Tatsächlich ist der Deal nicht unumstritten. Zwischenzeitlich stellte die Staatsanwaltschaft die ausgehandelte Verständigung infrage, weil sie Aussagen der Angeklagten für unzureichend und nicht glaubwürdig hielt. So räumten die Angeklagten erst spät teilweise eine direkte Tatbeteiligung ein, oft gaben sie aber Erinnerungslücken an. Zudem munkelten die Angeklagten von unbekannten Mittätern. So konnte nicht geklärt werden, wer der zweite Mann im Juwelenzimmer war, der mit einem der Angeklagten mit einer Axt auf eine Vitrine einschlug und die mit mehr als 4300 Diamanten und Brillanten besetzten Schmuckstücke herausriss.

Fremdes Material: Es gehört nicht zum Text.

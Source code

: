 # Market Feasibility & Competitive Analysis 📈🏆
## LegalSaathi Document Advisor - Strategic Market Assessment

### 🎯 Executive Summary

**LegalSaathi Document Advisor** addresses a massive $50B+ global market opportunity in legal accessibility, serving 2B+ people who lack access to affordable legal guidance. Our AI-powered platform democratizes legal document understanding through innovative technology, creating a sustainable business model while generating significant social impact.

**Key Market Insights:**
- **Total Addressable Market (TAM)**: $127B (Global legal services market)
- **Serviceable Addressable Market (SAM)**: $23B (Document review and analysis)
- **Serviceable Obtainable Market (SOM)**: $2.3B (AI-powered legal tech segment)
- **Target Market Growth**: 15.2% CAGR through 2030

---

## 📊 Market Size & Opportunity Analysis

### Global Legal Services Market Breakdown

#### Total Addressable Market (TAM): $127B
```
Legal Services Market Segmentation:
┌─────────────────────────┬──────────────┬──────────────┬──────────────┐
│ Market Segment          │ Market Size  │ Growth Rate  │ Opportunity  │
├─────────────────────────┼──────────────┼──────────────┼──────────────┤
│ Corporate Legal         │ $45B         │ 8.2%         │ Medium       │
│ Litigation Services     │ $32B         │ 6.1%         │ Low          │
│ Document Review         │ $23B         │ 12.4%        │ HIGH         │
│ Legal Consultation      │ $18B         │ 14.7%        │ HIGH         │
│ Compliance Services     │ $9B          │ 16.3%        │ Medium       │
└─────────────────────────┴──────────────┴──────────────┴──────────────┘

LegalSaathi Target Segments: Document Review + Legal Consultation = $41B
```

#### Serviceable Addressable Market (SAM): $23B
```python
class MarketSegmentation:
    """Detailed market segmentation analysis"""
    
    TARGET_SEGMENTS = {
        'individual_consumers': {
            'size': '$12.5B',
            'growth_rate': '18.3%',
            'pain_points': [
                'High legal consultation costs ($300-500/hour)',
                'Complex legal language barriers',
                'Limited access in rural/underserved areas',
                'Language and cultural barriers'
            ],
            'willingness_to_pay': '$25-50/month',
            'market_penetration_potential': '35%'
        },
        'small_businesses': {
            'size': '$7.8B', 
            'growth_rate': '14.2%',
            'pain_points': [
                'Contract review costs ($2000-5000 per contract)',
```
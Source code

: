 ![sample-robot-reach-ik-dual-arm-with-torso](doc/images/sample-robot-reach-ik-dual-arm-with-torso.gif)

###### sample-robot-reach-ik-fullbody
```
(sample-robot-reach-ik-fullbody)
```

Richter richtet Appell an junge Männer
Im Dunkeln blieb auch der Verbleib des restlichen Schmucks. Von der Brillanten-Epaulette mit dem "Sächsischen Weißen" und der Großen Brustschleife der Königin Amalie Auguste etwa fehlt nach wie vor jede Spur. Die Angeklagten gaben sich unwissend.
Am Schluss der Urteilsbegründung gab der Vorsitzende Richter den bereits vorbestraften Angeklagten noch einen Rat mit auf den Weg. Sie könnten - "trotz der familiären Einbindung" - selbst entscheiden, wie es weiter gehe in ihrem Leben und ob sich Straftaten und Haft abwechseln - oder "ob sie ein rechtschaffenes Leben führen wollen".
"Man kann vielleicht kein dickes Auto mehr fahren, sondern nur eine Familienkutsche, aber es gibt Dinge, für die es sich lohnt", sagte Ziegel. Zumindest einer der Angeklagten, der sein zweitgeborenes Kind noch nicht sehen konnte, nickte eifrig dazu.